**Exercise inputs:**
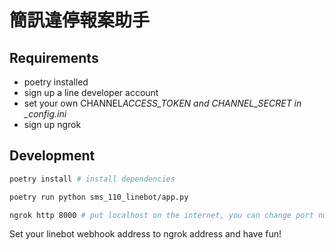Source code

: # 簡訊違停報案助手

## Requirements

- poetry installed
- sign up a line developer account
- set your own CHANNEL*ACCESS_TOKEN and CHANNEL_SECRET in \_config.ini*
- sign up ngrok

## Development

```sh
poetry install # install dependencies
```

```sh
poetry run python sms_110_linebot/app.py
```

```sh
ngrok http 8000 # put localhost on the internet, you can change port number in app.py
```

Set your linebot webhook address to ngrok address and have fun!

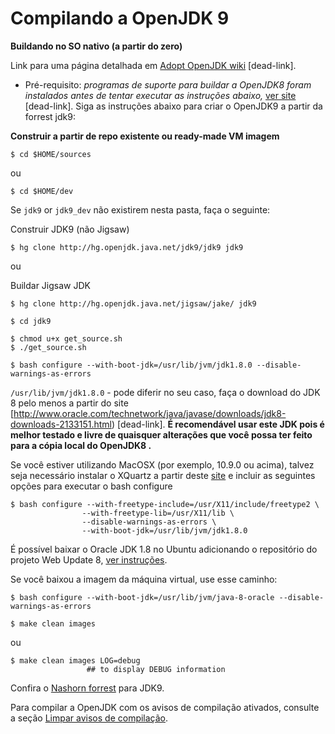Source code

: # Compilando a OpenJDK 9

**Buildando no SO nativo (a partir do zero)**

Link para uma página detalhada em [Adopt OpenJDK wiki](https://java.net/projects/adoptopenjdk/pages/Build) [dead-link].

* Pré-requisito: *programas de suporte para buildar a OpenJDK8 foram instalados antes de tentar executar as instruções abaixo,* [ver site](https://java.net/projects/adoptopenjdk/pages/AdoptOpenJDKBuild) [dead-link]. Siga as instruções abaixo para criar o OpenJDK9 a partir da forrest jdk9:

**Construir a partir de repo existente ou ready-made VM imagem**

```
$ cd $HOME/sources
```
ou
```
$ cd $HOME/dev
```

Se ```jdk9``` or ```jdk9_dev```  não existirem nesta pasta, faça o seguinte:

Construir JDK9 (não Jigsaw)
```
$ hg clone http://hg.openjdk.java.net/jdk9/jdk9 jdk9
```

ou

Buildar Jigsaw JDK

```
$ hg clone http://hg.openjdk.java.net/jigsaw/jake/ jdk9

$ cd jdk9

$ chmod u+x get_source.sh 
$ ./get_source.sh 
```

```
$ bash configure --with-boot-jdk=/usr/lib/jvm/jdk1.8.0 --disable-warnings-as-errors
```

`/usr/lib/jvm/jdk1.8.0` - pode diferir no seu caso, faça o download do JDK 8 pelo menos a partir do site [http://www.oracle.com/technetwork/java/javase/downloads/jdk8-downloads-2133151.html) [dead-link]. **É recomendável usar este JDK pois é melhor testado e livre de quaisquer alterações que você possa ter feito para a cópia local do OpenJDK8 .**

Se você estiver utilizando MacOSX (por exemplo, 10.9.0 ou acima), talvez seja necessário instalar o XQuartz a partir deste [site](http://xquartz.macosforge.org/landing/) e incluir as seguintes opções para executar o bash configure

```
$ bash configure --with-freetype-include=/usr/X11/include/freetype2 \
                --with-freetype-lib=/usr/X11/lib \
                --disable-warnings-as-errors \             
                --with-boot-jdk=/usr/lib/jvm/jdk1.8.0
```

É possível baixar o Oracle JDK 1.8 no Ubuntu adicionando o repositório do projeto Web Update 8, [ver instruções](http://tecadmin.net/install-oracle-java-8-jdk-8-ubuntu-via-ppa/).

Se você baixou a imagem da máquina virtual, use esse caminho:

```
$ bash configure --with-boot-jdk=/usr/lib/jvm/java-8-oracle --disable-warnings-as-errors
```

```
$ make clean images 
```

ou

```
$ make clean images LOG=debug     
                 ## to display DEBUG information 
```

Confira o [Nashorn forrest](http://hg.openjdk.java.net/jdk9/jdk9/nashorn) para JDK9.

Para compilar a OpenJDK com os avisos de compilação ativados, consulte a seção [Limpar avisos de compilação](../intermediate-steps/cleaning_up_build_warnings.md).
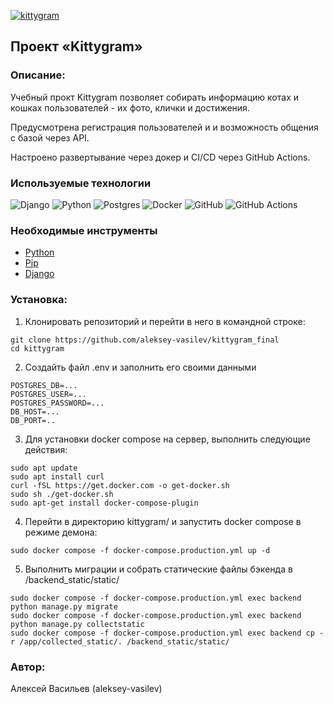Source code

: [![kittygram](https://github.com/aleksey-vasilev/kittygram_final/actions/workflows/main.yml/badge.svg)](https://github.com/aleksey-vasilev/kittygram_final/actions/workflows/main.yml)

## Проект «Kittygram»

### Описание:

Учебный прокт Kittygram позволяет собирать информацию котах и кошках пользователей - их фото, клички и достижения.

Предусмотрена регистрация пользователей и и возможность общения с базой через API.

Настроено развертывание через докер и CI/CD через GitHub Actions.

### Используемые технологии

![Django](https://img.shields.io/badge/django-%23092E20.svg?style=for-the-badge&logo=django&logoColor=white)
![Python](https://img.shields.io/badge/python-3670A0?style=for-the-badge&logo=python&logoColor=ffdd54)
![Postgres](https://img.shields.io/badge/mysql-%2300f.svg?&style=for-the-badge&logo=mysql&logoColor=white)
![Docker](https://img.shields.io/badge/docker%20-%230db7ed.svg?&style=for-the-badge&logo=docker&logoColor=white)
![GitHub](https://img.shields.io/badge/github%20-%23121011.svg?&style=for-the-badge&logo=github&logoColor=white)
![GitHub Actions](https://img.shields.io/badge/github%20actions%20-%232671E5.svg?&style=for-the-badge&logo=github%20actions&logoColor=white)

### Необходимые инструменты

* [Python](https://www.python.org/)
* [Pip](https://pypi.org/project/pip/)
* [Django](https://www.djangoproject.com/)

### Установка:

1. Клонировать репозиторий и перейти в него в командной строке:

```
git clone https://github.com/aleksey-vasilev/kittygram_final
cd kittygram
```

2. Создайть файл .env и заполнить его своими данными

```
POSTGRES_DB=...
POSTGRES_USER=...
POSTGRES_PASSWORD=...
DB_HOST=...
DB_PORT=..
```

3. Для установки docker compose на сервер, выполнить следующие действия:

```
sudo apt update
sudo apt install curl
curl -fSL https://get.docker.com -o get-docker.sh
sudo sh ./get-docker.sh
sudo apt-get install docker-compose-plugin
```

4. Перейти в директорию kittygram/ и запустить docker compose в режиме демона:

```
sudo docker compose -f docker-compose.production.yml up -d
```

5. Выполнить миграции и собрать статические файлы бэкенда в /backend_static/static/

```
sudo docker compose -f docker-compose.production.yml exec backend python manage.py migrate
sudo docker compose -f docker-compose.production.yml exec backend python manage.py collectstatic
sudo docker compose -f docker-compose.production.yml exec backend cp -r /app/collected_static/. /backend_static/static/
```

### Автор:

Алексей Васильев (aleksey-vasilev)
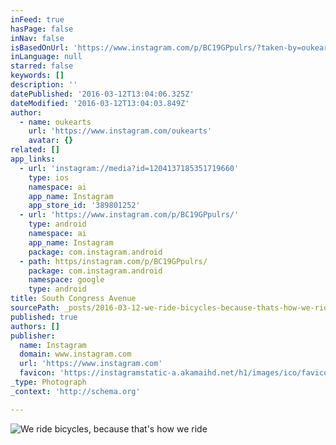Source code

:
 ```yaml
---
inFeed: true
hasPage: false
inNav: false
isBasedOnUrl: 'https://www.instagram.com/p/BC19GPpulrs/?taken-by=oukearts'
inLanguage: null
starred: false
keywords: []
description: ''
datePublished: '2016-03-12T13:04:06.325Z'
dateModified: '2016-03-12T13:04:03.849Z'
author:
  - name: oukearts
    url: 'https://www.instagram.com/oukearts'
    avatar: {}
related: []
app_links:
  - url: 'instagram://media?id=1204137185351719660'
    type: ios
    namespace: ai
    app_name: Instagram
    app_store_id: '389801252'
  - url: 'https://www.instagram.com/p/BC19GPpulrs/'
    type: android
    namespace: ai
    app_name: Instagram
    package: com.instagram.android
  - path: https/instagram.com/p/BC19GPpulrs/
    package: com.instagram.android
    namespace: google
    type: android
title: South Congress Avenue
sourcePath: _posts/2016-03-12-we-ride-bicycles-because-thats-how-we-ride.md
published: true
authors: []
publisher:
  name: Instagram
  domain: www.instagram.com
  url: 'https://www.instagram.com'
  favicon: 'https://instagramstatic-a.akamaihd.net/h1/images/ico/favicon.ico/7cdab0872b15.ico'
_type: Photograph
_context: 'http://schema.org'

---
```

![We ride bicycles&comma; because that's how we ride](https://scontent.cdninstagram.com/t51.2885-15/s640x640/sh0.08/e35/12798036_1706230456313669_802994886_n.jpg?ig_cache_key=MTIwNDEzNzE4NTM1MTcxOTY2MA%3D%3D.2)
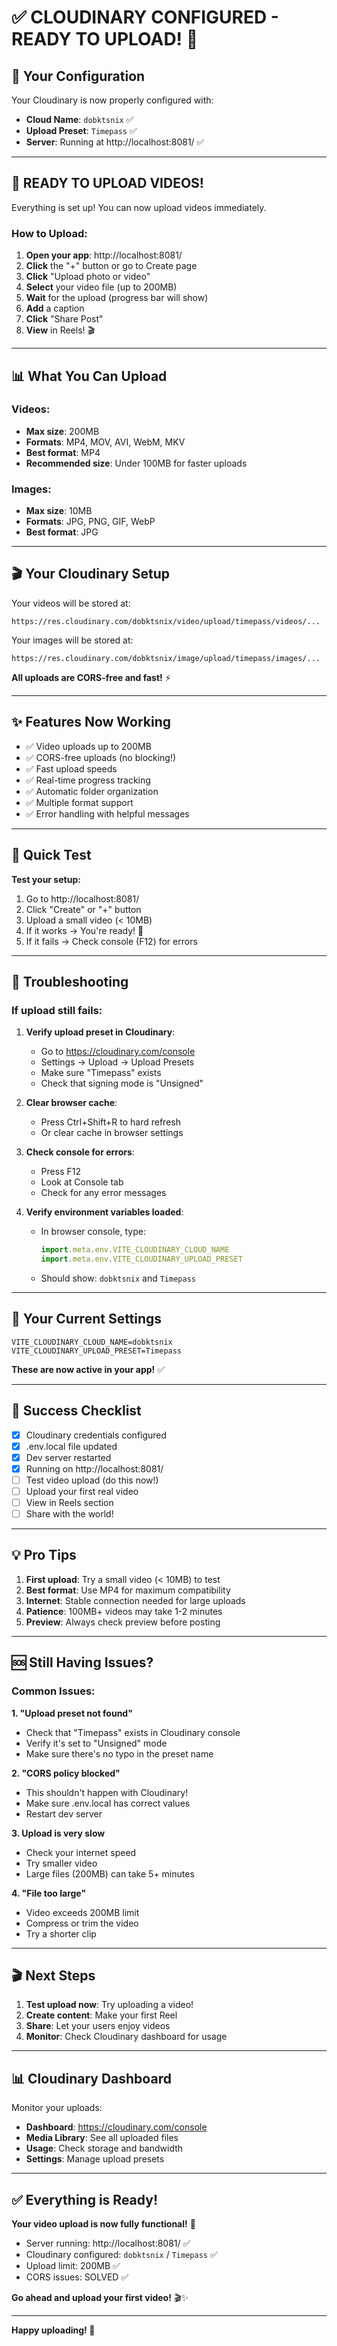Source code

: # ✅ CLOUDINARY CONFIGURED - READY TO UPLOAD! 🎉

## 🎊 Your Configuration

Your Cloudinary is now properly configured with:

- **Cloud Name**: `dobktsnix` ✅
- **Upload Preset**: `Timepass` ✅
- **Server**: Running at http://localhost:8081/ ✅

---

## 🚀 READY TO UPLOAD VIDEOS!

Everything is set up! You can now upload videos immediately.

### How to Upload:

1. **Open your app**: http://localhost:8081/
2. **Click** the "+" button or go to Create page
3. **Click** "Upload photo or video"
4. **Select** your video file (up to 200MB)
5. **Wait** for the upload (progress bar will show)
6. **Add** a caption
7. **Click** "Share Post"
8. **View** in Reels! 🎬

---

## 📊 What You Can Upload

### Videos:
- **Max size**: 200MB
- **Formats**: MP4, MOV, AVI, WebM, MKV
- **Best format**: MP4
- **Recommended size**: Under 100MB for faster uploads

### Images:
- **Max size**: 10MB
- **Formats**: JPG, PNG, GIF, WebP
- **Best format**: JPG

---

## 🎬 Your Cloudinary Setup

Your videos will be stored at:
```
https://res.cloudinary.com/dobktsnix/video/upload/timepass/videos/...
```

Your images will be stored at:
```
https://res.cloudinary.com/dobktsnix/image/upload/timepass/images/...
```

**All uploads are CORS-free and fast!** ⚡

---

## ✨ Features Now Working

- ✅ Video uploads up to 200MB
- ✅ CORS-free uploads (no blocking!)
- ✅ Fast upload speeds
- ✅ Real-time progress tracking
- ✅ Automatic folder organization
- ✅ Multiple format support
- ✅ Error handling with helpful messages

---

## 🎯 Quick Test

**Test your setup:**

1. Go to http://localhost:8081/
2. Click "Create" or "+" button
3. Upload a small video (< 10MB)
4. If it works → You're ready! 🎉
5. If it fails → Check console (F12) for errors

---

## 🔧 Troubleshooting

### If upload still fails:

1. **Verify upload preset in Cloudinary**:
   - Go to https://cloudinary.com/console
   - Settings → Upload → Upload Presets
   - Make sure "Timepass" exists
   - Check that signing mode is "Unsigned"

2. **Clear browser cache**:
   - Press Ctrl+Shift+R to hard refresh
   - Or clear cache in browser settings

3. **Check console for errors**:
   - Press F12
   - Look at Console tab
   - Check for any error messages

4. **Verify environment variables loaded**:
   - In browser console, type:
     ```javascript
     import.meta.env.VITE_CLOUDINARY_CLOUD_NAME
     import.meta.env.VITE_CLOUDINARY_UPLOAD_PRESET
     ```
   - Should show: `dobktsnix` and `Timepass`

---

## 📝 Your Current Settings

```env
VITE_CLOUDINARY_CLOUD_NAME=dobktsnix
VITE_CLOUDINARY_UPLOAD_PRESET=Timepass
```

**These are now active in your app!** ✅

---

## 🎉 Success Checklist

- [x] Cloudinary credentials configured
- [x] .env.local file updated
- [x] Dev server restarted
- [x] Running on http://localhost:8081/
- [ ] Test video upload (do this now!)
- [ ] Upload your first real video
- [ ] View in Reels section
- [ ] Share with the world!

---

## 💡 Pro Tips

1. **First upload**: Try a small video (< 10MB) to test
2. **Best format**: Use MP4 for maximum compatibility
3. **Internet**: Stable connection needed for large uploads
4. **Patience**: 100MB+ videos may take 1-2 minutes
5. **Preview**: Always check preview before posting

---

## 🆘 Still Having Issues?

### Common Issues:

**1. "Upload preset not found"**
- Check that "Timepass" exists in Cloudinary console
- Verify it's set to "Unsigned" mode
- Make sure there's no typo in the preset name

**2. "CORS policy blocked"**
- This shouldn't happen with Cloudinary!
- Make sure .env.local has correct values
- Restart dev server

**3. Upload is very slow**
- Check your internet speed
- Try smaller video
- Large files (200MB) can take 5+ minutes

**4. "File too large"**
- Video exceeds 200MB limit
- Compress or trim the video
- Try a shorter clip

---

## 🎬 Next Steps

1. **Test upload now**: Try uploading a video!
2. **Create content**: Make your first Reel
3. **Share**: Let your users enjoy videos
4. **Monitor**: Check Cloudinary dashboard for usage

---

## 📊 Cloudinary Dashboard

Monitor your uploads:
- **Dashboard**: https://cloudinary.com/console
- **Media Library**: See all uploaded files
- **Usage**: Check storage and bandwidth
- **Settings**: Manage upload presets

---

## ✅ Everything is Ready!

**Your video upload is now fully functional!** 🎊

- Server running: http://localhost:8081/ ✅
- Cloudinary configured: `dobktsnix` / `Timepass` ✅
- Upload limit: 200MB ✅
- CORS issues: SOLVED ✅

**Go ahead and upload your first video!** 🎬✨

---

**Happy uploading! 🚀**
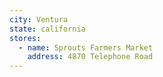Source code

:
 ```yaml
---
city: Ventura
state: california
stores:
  - name: Sprouts Farmers Market
    address: 4870 Telephone Road
---
```

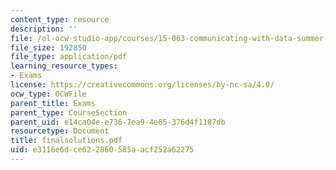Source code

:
 ```yaml
---
content_type: resource
description: ''
file: /ol-ocw-studio-app/courses/15-063-communicating-with-data-summer-2003/e3116e6dce622860585aacf252a62275_finalsolutions.pdf
file_size: 192850
file_type: application/pdf
learning_resource_types:
- Exams
license: https://creativecommons.org/licenses/by-nc-sa/4.0/
ocw_type: OCWFile
parent_title: Exams
parent_type: CourseSection
parent_uid: e14ca04e-e736-7ea9-4e65-376d4f1187db
resourcetype: Document
title: finalsolutions.pdf
uid: e3116e6d-ce62-2860-585a-acf252a62275
---
```

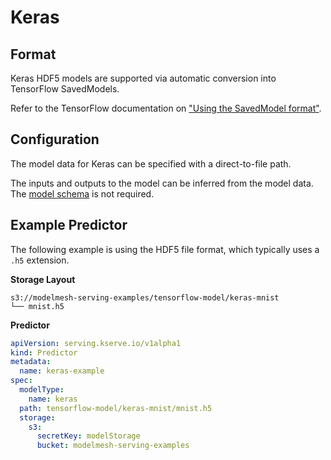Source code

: # Keras

## Format

Keras HDF5 models are supported via automatic conversion into TensorFlow SavedModels.

Refer to the TensorFlow documentation on
["Using the SavedModel format"](https://www.tensorflow.org/guide/saved_model).

## Configuration

The model data for Keras can be specified with a direct-to-file path.

The inputs and outputs to the model can be inferred from the model data. The
[model schema](../predictors/schema.md) is not required.

## Example Predictor

The following example is using the HDF5 file format, which typically uses a `.h5` extension.

**Storage Layout**

```
s3://modelmesh-serving-examples/tensorflow-model/keras-mnist
└── mnist.h5
```

**Predictor**

```yaml
apiVersion: serving.kserve.io/v1alpha1
kind: Predictor
metadata:
  name: keras-example
spec:
  modelType:
    name: keras
  path: tensorflow-model/keras-mnist/mnist.h5
  storage:
    s3:
      secretKey: modelStorage
      bucket: modelmesh-serving-examples
```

**Task to complete:** Output, exactly as written, only the lines from the beginning of the listing through the line containing "a OpenJDK 9", both included, and no pictures.

**Output for this exercise:**
Source code

: # 簡訊違停報案助手

## Requirements

- poetry installed
- sign up a line developer account
- set your own CHANNEL*ACCESS_TOKEN and CHANNEL_SECRET in \_config.ini*
- sign up ngrok

## Development

```sh
poetry install # install dependencies
```

```sh
poetry run python sms_110_linebot/app.py
```

```sh
ngrok http 8000 # put localhost on the internet, you can change port number in app.py
```

Set your linebot webhook address to ngrok address and have fun!

Source code

: # Compilando a OpenJDK 9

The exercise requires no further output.